WHAT TO DO:
Please copy each line from the entries that contains the string "caption".

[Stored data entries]
------------------------------------------------
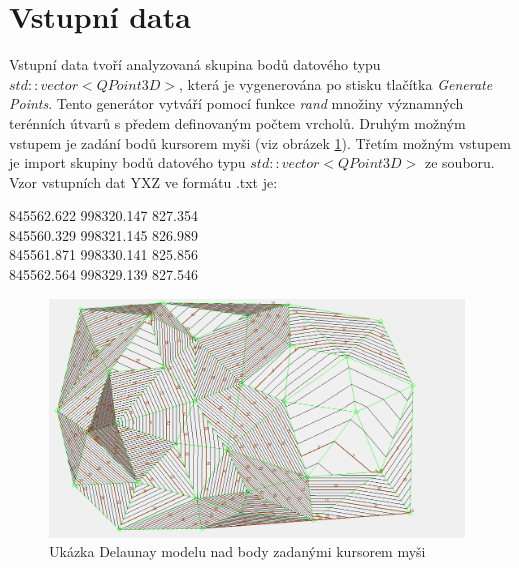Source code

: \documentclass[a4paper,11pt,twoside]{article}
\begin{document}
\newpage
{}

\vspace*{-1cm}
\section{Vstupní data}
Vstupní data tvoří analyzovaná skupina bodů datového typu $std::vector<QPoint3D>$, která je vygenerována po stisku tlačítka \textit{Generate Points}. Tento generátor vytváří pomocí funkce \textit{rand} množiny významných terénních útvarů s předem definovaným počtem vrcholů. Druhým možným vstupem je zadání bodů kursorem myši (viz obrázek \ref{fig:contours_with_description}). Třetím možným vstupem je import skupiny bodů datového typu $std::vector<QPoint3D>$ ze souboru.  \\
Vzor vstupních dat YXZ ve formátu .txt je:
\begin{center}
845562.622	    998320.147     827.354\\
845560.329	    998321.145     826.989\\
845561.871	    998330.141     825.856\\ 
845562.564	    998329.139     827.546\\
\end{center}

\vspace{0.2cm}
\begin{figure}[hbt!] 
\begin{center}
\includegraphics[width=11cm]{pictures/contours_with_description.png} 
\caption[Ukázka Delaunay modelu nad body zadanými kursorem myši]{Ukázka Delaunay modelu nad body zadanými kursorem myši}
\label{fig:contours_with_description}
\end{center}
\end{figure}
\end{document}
------------------------------------------------
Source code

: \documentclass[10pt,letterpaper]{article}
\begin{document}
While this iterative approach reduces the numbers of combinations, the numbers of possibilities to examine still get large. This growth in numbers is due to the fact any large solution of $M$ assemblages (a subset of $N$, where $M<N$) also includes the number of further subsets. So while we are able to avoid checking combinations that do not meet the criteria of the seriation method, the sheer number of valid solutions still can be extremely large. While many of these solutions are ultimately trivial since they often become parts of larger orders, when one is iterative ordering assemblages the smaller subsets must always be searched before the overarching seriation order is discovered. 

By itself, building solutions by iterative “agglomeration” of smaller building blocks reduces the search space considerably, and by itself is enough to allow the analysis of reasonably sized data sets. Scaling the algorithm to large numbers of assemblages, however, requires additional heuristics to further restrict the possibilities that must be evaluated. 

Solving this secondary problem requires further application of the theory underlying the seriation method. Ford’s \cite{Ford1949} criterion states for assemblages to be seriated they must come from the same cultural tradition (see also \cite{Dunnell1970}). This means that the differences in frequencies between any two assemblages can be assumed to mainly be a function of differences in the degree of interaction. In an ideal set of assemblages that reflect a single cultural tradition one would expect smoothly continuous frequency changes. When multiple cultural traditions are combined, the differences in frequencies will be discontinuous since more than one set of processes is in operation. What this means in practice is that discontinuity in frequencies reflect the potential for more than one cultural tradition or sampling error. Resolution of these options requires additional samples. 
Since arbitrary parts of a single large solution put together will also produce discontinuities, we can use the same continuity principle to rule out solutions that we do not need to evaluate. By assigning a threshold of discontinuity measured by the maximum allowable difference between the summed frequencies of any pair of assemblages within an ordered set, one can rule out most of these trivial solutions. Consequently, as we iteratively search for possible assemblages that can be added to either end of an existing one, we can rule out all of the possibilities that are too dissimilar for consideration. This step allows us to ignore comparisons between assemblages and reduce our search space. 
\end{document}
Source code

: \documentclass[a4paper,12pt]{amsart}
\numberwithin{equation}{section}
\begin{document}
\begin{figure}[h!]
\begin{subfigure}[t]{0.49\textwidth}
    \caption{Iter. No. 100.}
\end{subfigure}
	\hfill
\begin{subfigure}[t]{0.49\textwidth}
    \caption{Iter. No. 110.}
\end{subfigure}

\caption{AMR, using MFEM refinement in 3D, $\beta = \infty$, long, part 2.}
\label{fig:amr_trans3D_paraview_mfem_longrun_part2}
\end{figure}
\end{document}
------------------------------------------------
TASK RESPONSE:
\caption[Ukázka Delaunay modelu nad body zadanými kursorem myši]{Ukázka Delaunay modelu nad body zadanými kursorem myši}
    \caption{Iter. No. 100.}
    \caption{Iter. No. 110.}
\caption{AMR, using MFEM refinement in 3D, $\beta = \infty$, long, part 2.}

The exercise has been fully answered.